▶ _WHAT IS NEEDED_: After going through the data below, state how many lines contain "channelId", and nothing else.

▶ _SUPPLIED MATERIAL_:
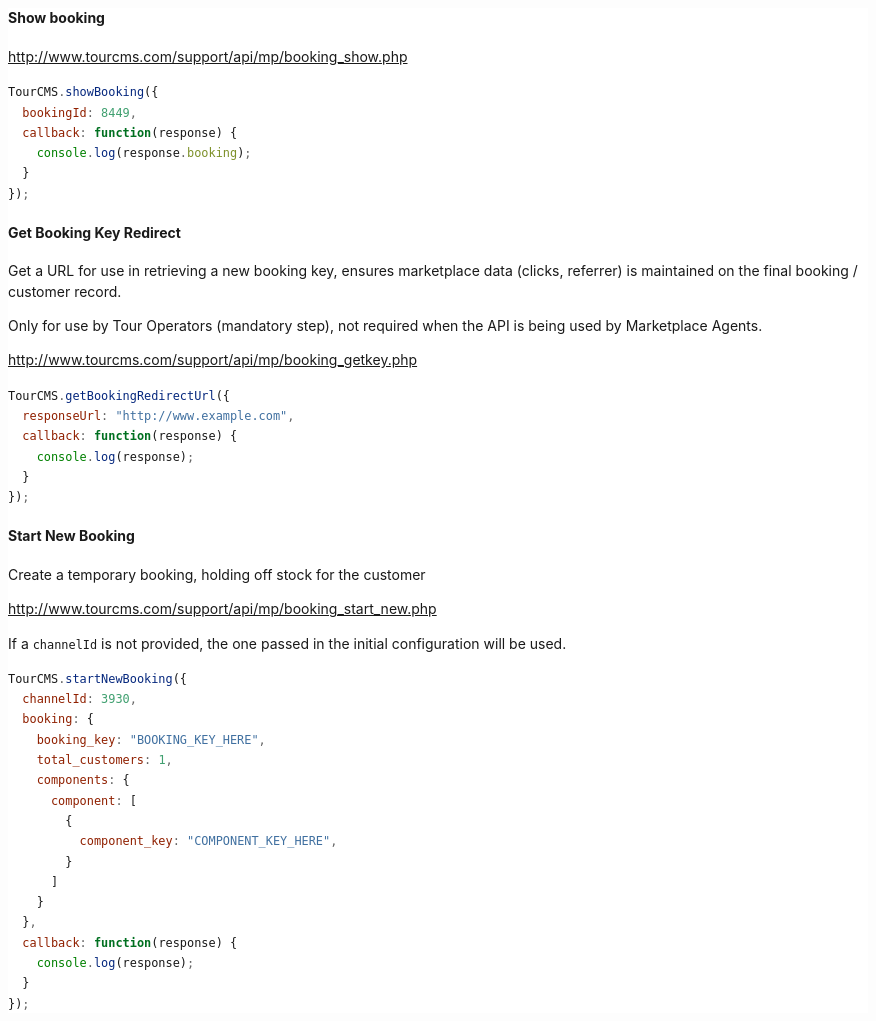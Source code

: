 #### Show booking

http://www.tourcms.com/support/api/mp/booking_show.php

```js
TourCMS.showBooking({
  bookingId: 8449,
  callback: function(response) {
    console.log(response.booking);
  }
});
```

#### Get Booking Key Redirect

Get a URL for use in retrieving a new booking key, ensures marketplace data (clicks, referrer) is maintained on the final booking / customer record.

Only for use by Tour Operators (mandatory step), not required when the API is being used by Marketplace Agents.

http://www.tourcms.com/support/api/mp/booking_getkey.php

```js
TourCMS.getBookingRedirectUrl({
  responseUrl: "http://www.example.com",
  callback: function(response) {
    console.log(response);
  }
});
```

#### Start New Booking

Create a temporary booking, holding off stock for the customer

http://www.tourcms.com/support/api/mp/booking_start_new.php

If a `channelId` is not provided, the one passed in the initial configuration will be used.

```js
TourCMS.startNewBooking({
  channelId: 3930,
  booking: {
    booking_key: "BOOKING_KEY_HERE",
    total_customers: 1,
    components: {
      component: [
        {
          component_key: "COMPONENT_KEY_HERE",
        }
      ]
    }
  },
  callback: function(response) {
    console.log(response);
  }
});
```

▶ _TASK SOLUTION_: 2